Facebook has been scraping metadata from users’ telephone calls, including names, phone numbers, whether the calls were outgoing or incoming, as well as call length it was revealed this week.
The discovery was made by a man in New Zealand who was looking through the data Facebook collected on him after downloading an archive from the social media site. The information was pulled from the man’s Android phone through its Messenger app.
The experience was found to be shared other users who relayed their findings to the Tech-news publication Ars Technica. In a blog post “fact-checking” the discovery, the social media giant denied any untoward activity.
“Call and text history logging is part of an opt-in feature for people using Messenger or Facebook Lite on Android. This helps you find and stay connected with the people you care about, and provides you with a better experience across Facebook. People have to expressly agree to use this feature. If, at any time, they no longer wish to use this feature they can turn it off in settings, or here for Facebook Lite users, and all previously shared call and text history shared via that app is deleted. While we receive certain permissions from Android, uploading this information has always been opt-in only.”
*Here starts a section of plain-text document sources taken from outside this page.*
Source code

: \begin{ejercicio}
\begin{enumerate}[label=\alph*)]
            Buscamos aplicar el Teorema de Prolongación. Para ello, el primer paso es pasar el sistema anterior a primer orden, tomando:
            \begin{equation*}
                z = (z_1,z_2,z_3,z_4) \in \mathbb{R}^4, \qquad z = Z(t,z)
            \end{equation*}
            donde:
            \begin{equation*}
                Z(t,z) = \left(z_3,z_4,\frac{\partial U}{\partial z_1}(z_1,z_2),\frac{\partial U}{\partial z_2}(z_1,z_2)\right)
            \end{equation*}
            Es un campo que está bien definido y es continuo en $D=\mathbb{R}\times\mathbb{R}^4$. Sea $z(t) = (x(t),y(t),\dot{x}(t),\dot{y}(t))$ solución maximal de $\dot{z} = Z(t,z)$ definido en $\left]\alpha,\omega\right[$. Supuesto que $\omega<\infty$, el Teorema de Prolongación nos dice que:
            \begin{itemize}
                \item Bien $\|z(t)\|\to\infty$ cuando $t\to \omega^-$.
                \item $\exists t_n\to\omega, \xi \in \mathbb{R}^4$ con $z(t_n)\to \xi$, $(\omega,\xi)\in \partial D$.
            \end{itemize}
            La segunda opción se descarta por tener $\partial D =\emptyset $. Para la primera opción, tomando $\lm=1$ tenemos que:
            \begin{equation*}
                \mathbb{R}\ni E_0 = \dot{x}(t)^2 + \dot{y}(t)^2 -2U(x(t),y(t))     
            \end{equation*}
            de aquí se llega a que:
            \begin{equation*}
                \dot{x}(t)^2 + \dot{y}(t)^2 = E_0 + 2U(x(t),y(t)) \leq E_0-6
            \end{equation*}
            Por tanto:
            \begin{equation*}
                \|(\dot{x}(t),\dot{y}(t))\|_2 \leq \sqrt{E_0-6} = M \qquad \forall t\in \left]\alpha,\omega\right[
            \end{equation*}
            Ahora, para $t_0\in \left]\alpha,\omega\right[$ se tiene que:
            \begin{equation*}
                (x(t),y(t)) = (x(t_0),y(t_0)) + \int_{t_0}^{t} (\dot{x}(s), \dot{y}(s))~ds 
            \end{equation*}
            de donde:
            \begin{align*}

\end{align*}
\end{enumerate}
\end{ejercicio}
But some users’ experience seems to directly contradict these statements. New Zealander Dylan McKay, for example, says that he installed Messenger in 2015 but only allowed the permissions required for installation. He never gave the app express consent to collect call data. He says he has even uninstalled and reinstalled the app several times over recent years but was never prompted for separate permission for the call information.
The Ars analysis found that while the collection of the data was opt-in, it was not the default installation setting for the app. Facebook also never communicated that it collected this data – it was discovered basically by accident.
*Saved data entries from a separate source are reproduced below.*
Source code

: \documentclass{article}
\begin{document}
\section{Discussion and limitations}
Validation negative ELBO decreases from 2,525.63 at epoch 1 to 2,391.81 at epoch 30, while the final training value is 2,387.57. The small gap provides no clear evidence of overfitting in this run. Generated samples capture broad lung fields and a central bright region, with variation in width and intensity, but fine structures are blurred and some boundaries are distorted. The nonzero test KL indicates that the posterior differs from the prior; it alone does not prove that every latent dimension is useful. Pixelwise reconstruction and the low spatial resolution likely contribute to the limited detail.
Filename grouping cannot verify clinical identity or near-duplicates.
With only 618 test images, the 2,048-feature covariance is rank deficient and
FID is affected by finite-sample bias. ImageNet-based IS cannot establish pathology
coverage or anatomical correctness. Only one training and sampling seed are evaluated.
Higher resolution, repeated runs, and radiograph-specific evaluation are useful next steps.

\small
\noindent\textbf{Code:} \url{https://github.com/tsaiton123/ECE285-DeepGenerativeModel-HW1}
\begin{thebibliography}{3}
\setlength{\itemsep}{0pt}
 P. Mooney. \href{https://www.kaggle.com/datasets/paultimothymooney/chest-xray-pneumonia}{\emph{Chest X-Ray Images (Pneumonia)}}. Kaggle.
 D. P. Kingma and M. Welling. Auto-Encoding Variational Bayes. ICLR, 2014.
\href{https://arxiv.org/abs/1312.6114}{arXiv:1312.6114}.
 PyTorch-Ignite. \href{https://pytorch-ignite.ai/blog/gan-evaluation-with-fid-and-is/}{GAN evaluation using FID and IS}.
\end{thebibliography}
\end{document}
Facebook began expressly asking permission to collect SMS text and voice call info in 2016, when they began prompting users to make the social media platform their default texting application. The company was criticized for their technique at the time: giving users a large “OK” button for confirmation but no readily obvious way to decline.
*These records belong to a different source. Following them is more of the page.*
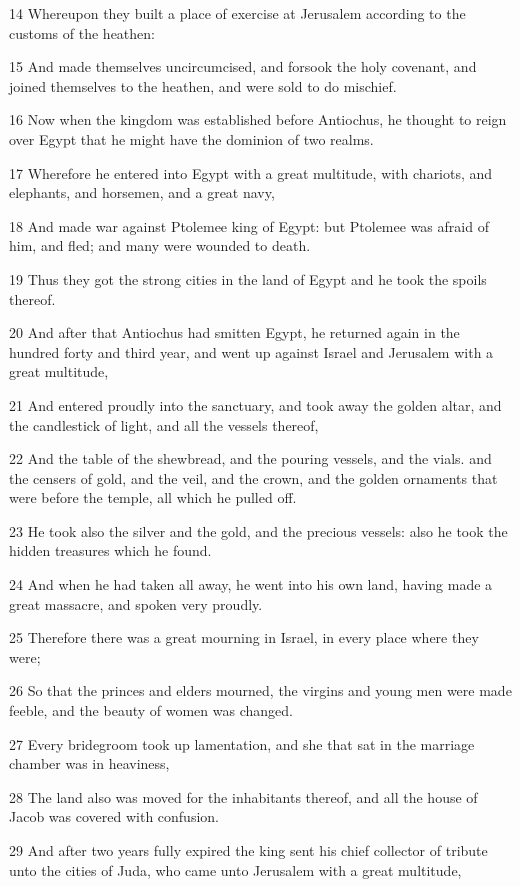 \par 14 Whereupon they built a place of exercise at Jerusalem according to the customs of the heathen:
\par 15 And made themselves uncircumcised, and forsook the holy covenant, and joined themselves to the heathen, and were sold to do mischief.
\par 16 Now when the kingdom was established before Antiochus, he thought to reign over Egypt that he might have the dominion of two realms.
\par 17 Wherefore he entered into Egypt with a great multitude, with chariots, and elephants, and horsemen, and a great navy,
\par 18 And made war against Ptolemee king of Egypt: but Ptolemee was afraid of him, and fled; and many were wounded to death.
\par 19 Thus they got the strong cities in the land of Egypt and he took the spoils thereof.
\par 20 And after that Antiochus had smitten Egypt, he returned again in the hundred forty and third year, and went up against Israel and Jerusalem with a great multitude,
\par 21 And entered proudly into the sanctuary, and took away the golden altar, and the candlestick of light, and all the vessels thereof,
\par 22 And the table of the shewbread, and the pouring vessels, and the vials. and the censers of gold, and the veil, and the crown, and the golden ornaments that were before the temple, all which he pulled off.
\par 23 He took also the silver and the gold, and the precious vessels: also he took the hidden treasures which he found.
\par 24 And when he had taken all away, he went into his own land, having made a great massacre, and spoken very proudly.
\par 25 Therefore there was a great mourning in Israel, in every place where they were;
\par 26 So that the princes and elders mourned, the virgins and young men were made feeble, and the beauty of women was changed.
\par 27 Every bridegroom took up lamentation, and she that sat in the marriage chamber was in heaviness,
\par 28 The land also was moved for the inhabitants thereof, and all the house of Jacob was covered with confusion.
\par 29 And after two years fully expired the king sent his chief collector of tribute unto the cities of Juda, who came unto Jerusalem with a great multitude,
The company says it keeps all call metadata securely stored and does not sell the information to third parties. “You are always in control of the information you share with Facebook,” it says. But it does not address why not only information that identifies individuals in your contact list is stored, such as names and phone numbers, but also information that shows the level of interaction you have with your contacts, such as dates and times of calls and texts, as well as phone-call duration.
Facebook has been harshly criticized in recent weeks for the role it has played in the harvesting of data from up to 50 million users’ accounts by a research firm involved in influencing political elections. Facebook says the data research firm violated its terms of service, but it has been revealed the company decided not to inform users that their data had been compromised, nor did they follow up with the company to confirm the data had been destroyed as was requested.